**HOW TO COMPLETE THIS TASK**
Reproduce the listing below character for character; drop every image.

**SUPPLIED RECORDS**

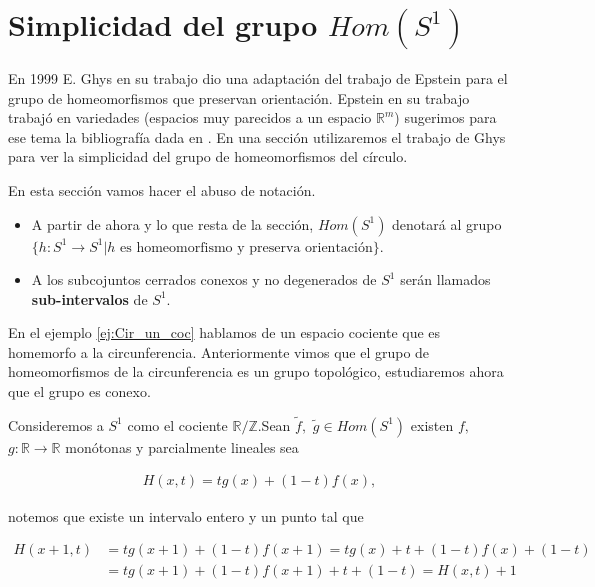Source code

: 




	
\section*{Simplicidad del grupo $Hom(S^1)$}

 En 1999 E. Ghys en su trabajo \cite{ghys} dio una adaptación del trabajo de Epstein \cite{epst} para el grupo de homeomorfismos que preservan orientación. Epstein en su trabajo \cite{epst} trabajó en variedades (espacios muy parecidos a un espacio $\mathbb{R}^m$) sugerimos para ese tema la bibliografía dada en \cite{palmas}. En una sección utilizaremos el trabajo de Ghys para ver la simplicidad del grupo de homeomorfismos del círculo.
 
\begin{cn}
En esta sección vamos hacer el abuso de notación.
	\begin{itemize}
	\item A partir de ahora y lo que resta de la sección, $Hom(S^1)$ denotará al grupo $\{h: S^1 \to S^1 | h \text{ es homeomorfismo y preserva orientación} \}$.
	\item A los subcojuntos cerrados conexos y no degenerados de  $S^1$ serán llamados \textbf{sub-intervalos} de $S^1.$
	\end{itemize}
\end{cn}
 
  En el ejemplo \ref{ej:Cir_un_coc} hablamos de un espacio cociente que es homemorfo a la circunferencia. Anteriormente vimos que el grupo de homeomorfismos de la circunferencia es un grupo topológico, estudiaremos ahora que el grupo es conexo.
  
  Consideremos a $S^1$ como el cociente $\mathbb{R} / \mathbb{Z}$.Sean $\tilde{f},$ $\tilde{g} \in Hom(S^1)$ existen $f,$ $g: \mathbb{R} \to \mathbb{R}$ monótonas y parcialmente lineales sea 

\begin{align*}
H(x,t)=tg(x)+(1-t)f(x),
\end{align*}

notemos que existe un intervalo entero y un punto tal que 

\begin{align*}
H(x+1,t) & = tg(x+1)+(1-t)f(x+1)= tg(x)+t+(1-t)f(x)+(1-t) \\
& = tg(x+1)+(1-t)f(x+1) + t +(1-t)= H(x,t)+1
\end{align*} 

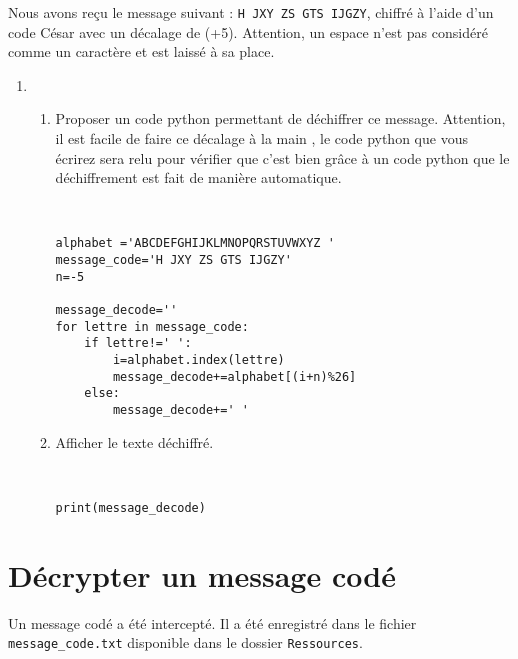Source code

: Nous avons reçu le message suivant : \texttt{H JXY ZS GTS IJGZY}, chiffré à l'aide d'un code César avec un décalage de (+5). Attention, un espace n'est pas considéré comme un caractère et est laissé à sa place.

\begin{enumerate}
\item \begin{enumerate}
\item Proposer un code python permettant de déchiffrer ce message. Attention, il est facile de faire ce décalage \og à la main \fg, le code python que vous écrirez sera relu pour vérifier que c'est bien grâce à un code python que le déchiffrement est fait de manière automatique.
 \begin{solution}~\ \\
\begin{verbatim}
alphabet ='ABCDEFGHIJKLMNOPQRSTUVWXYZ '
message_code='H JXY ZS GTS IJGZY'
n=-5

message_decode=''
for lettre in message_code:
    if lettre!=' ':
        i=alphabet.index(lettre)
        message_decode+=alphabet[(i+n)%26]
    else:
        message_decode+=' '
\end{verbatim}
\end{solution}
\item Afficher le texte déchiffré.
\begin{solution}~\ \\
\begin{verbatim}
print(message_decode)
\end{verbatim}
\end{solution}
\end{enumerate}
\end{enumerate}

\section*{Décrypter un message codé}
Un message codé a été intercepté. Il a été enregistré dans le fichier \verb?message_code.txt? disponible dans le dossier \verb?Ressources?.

**ANSWER BELOW**
Source code

: 




	
\section*{Simplicidad del grupo $Hom(S^1)$}

 En 1999 E. Ghys en su trabajo \cite{ghys} dio una adaptación del trabajo de Epstein \cite{epst} para el grupo de homeomorfismos que preservan orientación. Epstein en su trabajo \cite{epst} trabajó en variedades (espacios muy parecidos a un espacio $\mathbb{R}^m$) sugerimos para ese tema la bibliografía dada en \cite{palmas}. En una sección utilizaremos el trabajo de Ghys para ver la simplicidad del grupo de homeomorfismos del círculo.
 
\begin{cn}
En esta sección vamos hacer el abuso de notación.
	\begin{itemize}
	\item A partir de ahora y lo que resta de la sección, $Hom(S^1)$ denotará al grupo $\{h: S^1 \to S^1 | h \text{ es homeomorfismo y preserva orientación} \}$.
	\item A los subcojuntos cerrados conexos y no degenerados de  $S^1$ serán llamados \textbf{sub-intervalos} de $S^1.$
	\end{itemize}
\end{cn}
 
  En el ejemplo \ref{ej:Cir_un_coc} hablamos de un espacio cociente que es homemorfo a la circunferencia. Anteriormente vimos que el grupo de homeomorfismos de la circunferencia es un grupo topológico, estudiaremos ahora que el grupo es conexo.
  
  Consideremos a $S^1$ como el cociente $\mathbb{R} / \mathbb{Z}$.Sean $\tilde{f},$ $\tilde{g} \in Hom(S^1)$ existen $f,$ $g: \mathbb{R} \to \mathbb{R}$ monótonas y parcialmente lineales sea 

\begin{align*}
H(x,t)=tg(x)+(1-t)f(x),
\end{align*}

notemos que existe un intervalo entero y un punto tal que 

\begin{align*}
H(x+1,t) & = tg(x+1)+(1-t)f(x+1)= tg(x)+t+(1-t)f(x)+(1-t) \\
& = tg(x+1)+(1-t)f(x+1) + t +(1-t)= H(x,t)+1
\end{align*} 

Source code

: Nous avons reçu le message suivant : \texttt{H JXY ZS GTS IJGZY}, chiffré à l'aide d'un code César avec un décalage de (+5). Attention, un espace n'est pas considéré comme un caractère et est laissé à sa place.

\begin{enumerate}
\item \begin{enumerate}
\item Proposer un code python permettant de déchiffrer ce message. Attention, il est facile de faire ce décalage \og à la main \fg, le code python que vous écrirez sera relu pour vérifier que c'est bien grâce à un code python que le déchiffrement est fait de manière automatique.
 \begin{solution}~\ \\
\begin{verbatim}
alphabet ='ABCDEFGHIJKLMNOPQRSTUVWXYZ '
message_code='H JXY ZS GTS IJGZY'
n=-5

message_decode=''
for lettre in message_code:
    if lettre!=' ':
        i=alphabet.index(lettre)
        message_decode+=alphabet[(i+n)%26]
    else:
        message_decode+=' '
\end{verbatim}
\end{solution}
\item Afficher le texte déchiffré.
\begin{solution}~\ \\
\begin{verbatim}
print(message_decode)
\end{verbatim}
\end{solution}
\end{enumerate}
\end{enumerate}

\section*{Décrypter un message codé}
Un message codé a été intercepté. Il a été enregistré dans le fichier \verb?message_code.txt? disponible dans le dossier \verb?Ressources?.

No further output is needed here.